*What the task requires*: For the material below, return exactly the lines starting at the line containing "désir à écrire" and ending at the line containing "- please feel", both ends included, and no others.

*** Opening of Records provided ***

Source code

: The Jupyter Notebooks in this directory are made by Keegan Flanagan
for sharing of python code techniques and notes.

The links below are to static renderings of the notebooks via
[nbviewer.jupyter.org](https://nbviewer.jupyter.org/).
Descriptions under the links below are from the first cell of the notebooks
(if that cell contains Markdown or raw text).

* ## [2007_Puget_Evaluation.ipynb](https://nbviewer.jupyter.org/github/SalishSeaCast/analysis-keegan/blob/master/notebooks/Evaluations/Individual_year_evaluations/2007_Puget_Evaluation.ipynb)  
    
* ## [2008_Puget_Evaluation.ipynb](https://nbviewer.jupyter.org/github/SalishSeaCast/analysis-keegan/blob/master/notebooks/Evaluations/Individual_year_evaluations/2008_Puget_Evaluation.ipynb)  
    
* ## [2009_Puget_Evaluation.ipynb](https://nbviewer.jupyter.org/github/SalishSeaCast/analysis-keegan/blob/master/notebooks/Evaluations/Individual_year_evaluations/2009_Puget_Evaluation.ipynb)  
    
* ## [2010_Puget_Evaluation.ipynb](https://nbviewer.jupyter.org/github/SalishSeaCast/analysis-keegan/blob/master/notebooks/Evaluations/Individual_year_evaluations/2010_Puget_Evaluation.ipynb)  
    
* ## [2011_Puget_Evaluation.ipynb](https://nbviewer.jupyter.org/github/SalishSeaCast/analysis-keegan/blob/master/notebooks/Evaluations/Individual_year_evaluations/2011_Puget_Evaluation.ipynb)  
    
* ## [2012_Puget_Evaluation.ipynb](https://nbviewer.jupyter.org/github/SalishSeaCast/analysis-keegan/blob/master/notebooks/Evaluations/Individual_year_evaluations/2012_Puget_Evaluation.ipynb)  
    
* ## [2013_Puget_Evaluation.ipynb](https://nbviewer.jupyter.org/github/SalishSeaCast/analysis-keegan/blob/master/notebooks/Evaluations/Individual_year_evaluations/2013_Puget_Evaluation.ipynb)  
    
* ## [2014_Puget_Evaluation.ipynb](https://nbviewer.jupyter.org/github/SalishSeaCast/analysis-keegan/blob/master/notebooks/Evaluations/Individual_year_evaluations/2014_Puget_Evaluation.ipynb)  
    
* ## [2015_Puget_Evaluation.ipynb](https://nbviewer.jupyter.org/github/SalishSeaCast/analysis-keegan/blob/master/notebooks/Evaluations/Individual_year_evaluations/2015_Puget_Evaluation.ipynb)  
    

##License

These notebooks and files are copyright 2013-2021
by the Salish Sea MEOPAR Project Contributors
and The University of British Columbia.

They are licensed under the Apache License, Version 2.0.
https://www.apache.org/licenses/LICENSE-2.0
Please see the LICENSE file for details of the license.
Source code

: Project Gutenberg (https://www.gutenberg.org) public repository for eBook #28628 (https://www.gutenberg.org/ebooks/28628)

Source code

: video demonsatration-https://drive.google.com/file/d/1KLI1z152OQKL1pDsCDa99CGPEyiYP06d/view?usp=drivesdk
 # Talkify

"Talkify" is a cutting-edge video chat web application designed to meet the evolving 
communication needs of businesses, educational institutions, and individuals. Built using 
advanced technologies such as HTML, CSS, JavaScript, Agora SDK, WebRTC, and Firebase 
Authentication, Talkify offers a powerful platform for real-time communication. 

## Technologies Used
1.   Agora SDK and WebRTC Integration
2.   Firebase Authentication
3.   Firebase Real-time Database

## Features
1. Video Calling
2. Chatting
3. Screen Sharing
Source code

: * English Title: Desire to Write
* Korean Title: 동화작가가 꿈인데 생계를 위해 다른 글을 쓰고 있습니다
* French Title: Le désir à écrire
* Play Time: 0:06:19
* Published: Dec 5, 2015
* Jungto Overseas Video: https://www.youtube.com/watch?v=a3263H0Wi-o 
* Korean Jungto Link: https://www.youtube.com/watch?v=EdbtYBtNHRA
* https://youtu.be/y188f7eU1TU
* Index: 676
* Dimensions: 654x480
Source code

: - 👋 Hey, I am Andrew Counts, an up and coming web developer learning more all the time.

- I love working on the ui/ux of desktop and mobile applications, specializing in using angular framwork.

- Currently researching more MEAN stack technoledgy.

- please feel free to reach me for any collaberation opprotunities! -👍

*** Close of Records provided ***
*** Opening of Records provided ***

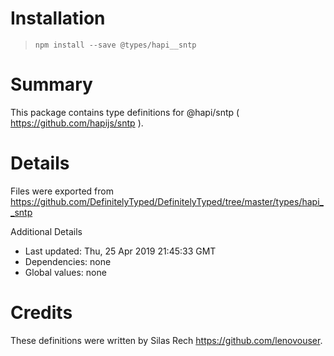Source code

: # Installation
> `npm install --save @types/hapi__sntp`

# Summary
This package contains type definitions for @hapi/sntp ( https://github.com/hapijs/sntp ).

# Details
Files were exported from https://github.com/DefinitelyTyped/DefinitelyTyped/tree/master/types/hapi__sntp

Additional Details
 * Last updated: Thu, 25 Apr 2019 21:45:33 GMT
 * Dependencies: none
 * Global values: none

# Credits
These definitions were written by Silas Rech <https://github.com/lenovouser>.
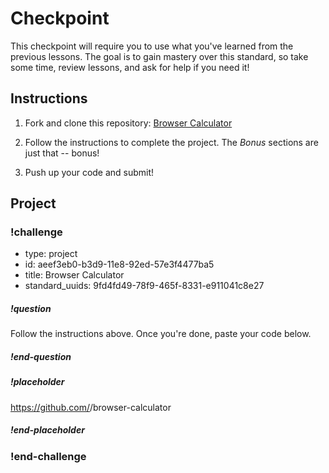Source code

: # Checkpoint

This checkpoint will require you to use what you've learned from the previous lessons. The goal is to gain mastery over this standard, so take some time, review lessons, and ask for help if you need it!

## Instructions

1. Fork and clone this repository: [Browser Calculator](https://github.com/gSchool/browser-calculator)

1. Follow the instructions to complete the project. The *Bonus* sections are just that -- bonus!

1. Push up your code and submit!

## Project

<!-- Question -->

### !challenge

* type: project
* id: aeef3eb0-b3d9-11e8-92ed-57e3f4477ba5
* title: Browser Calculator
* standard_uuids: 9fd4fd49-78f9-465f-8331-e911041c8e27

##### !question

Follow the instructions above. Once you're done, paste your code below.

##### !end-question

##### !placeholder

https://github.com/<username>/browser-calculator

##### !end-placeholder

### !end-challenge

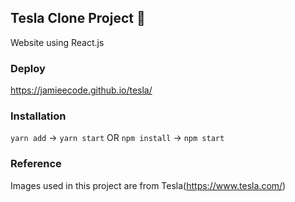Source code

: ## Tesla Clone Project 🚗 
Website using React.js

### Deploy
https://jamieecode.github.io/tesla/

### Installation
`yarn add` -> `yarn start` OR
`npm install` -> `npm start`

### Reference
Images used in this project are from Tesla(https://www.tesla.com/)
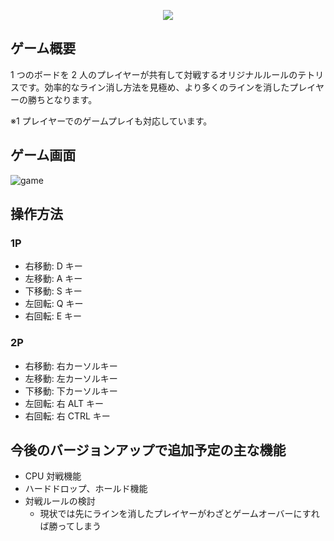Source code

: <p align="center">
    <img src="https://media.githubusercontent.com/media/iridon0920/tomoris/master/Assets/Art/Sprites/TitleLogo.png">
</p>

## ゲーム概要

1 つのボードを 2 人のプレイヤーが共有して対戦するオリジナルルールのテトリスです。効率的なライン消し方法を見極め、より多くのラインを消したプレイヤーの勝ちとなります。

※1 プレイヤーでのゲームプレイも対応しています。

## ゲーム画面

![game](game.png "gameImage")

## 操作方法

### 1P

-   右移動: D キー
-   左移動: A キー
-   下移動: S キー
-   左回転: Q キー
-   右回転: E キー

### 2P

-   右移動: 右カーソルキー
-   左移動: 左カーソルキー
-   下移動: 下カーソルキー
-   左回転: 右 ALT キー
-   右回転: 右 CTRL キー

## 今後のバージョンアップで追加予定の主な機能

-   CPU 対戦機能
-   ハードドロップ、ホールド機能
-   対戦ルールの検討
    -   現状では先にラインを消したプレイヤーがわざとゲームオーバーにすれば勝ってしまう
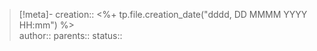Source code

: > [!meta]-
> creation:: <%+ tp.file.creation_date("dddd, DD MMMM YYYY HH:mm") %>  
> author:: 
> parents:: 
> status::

*** Close of Records provided ***

*Task output*:
* French Title: Le désir à écrire
* Play Time: 0:06:19
* Published: Dec 5, 2015
* Jungto Overseas Video: https://www.youtube.com/watch?v=a3263H0Wi-o 
* Korean Jungto Link: https://www.youtube.com/watch?v=EdbtYBtNHRA
* https://youtu.be/y188f7eU1TU
* Index: 676
* Dimensions: 654x480
Source code

: - 👋 Hey, I am Andrew Counts, an up and coming web developer learning more all the time.

- I love working on the ui/ux of desktop and mobile applications, specializing in using angular framwork.

- Currently researching more MEAN stack technoledgy.

- please feel free to reach me for any collaberation opprotunities! -👍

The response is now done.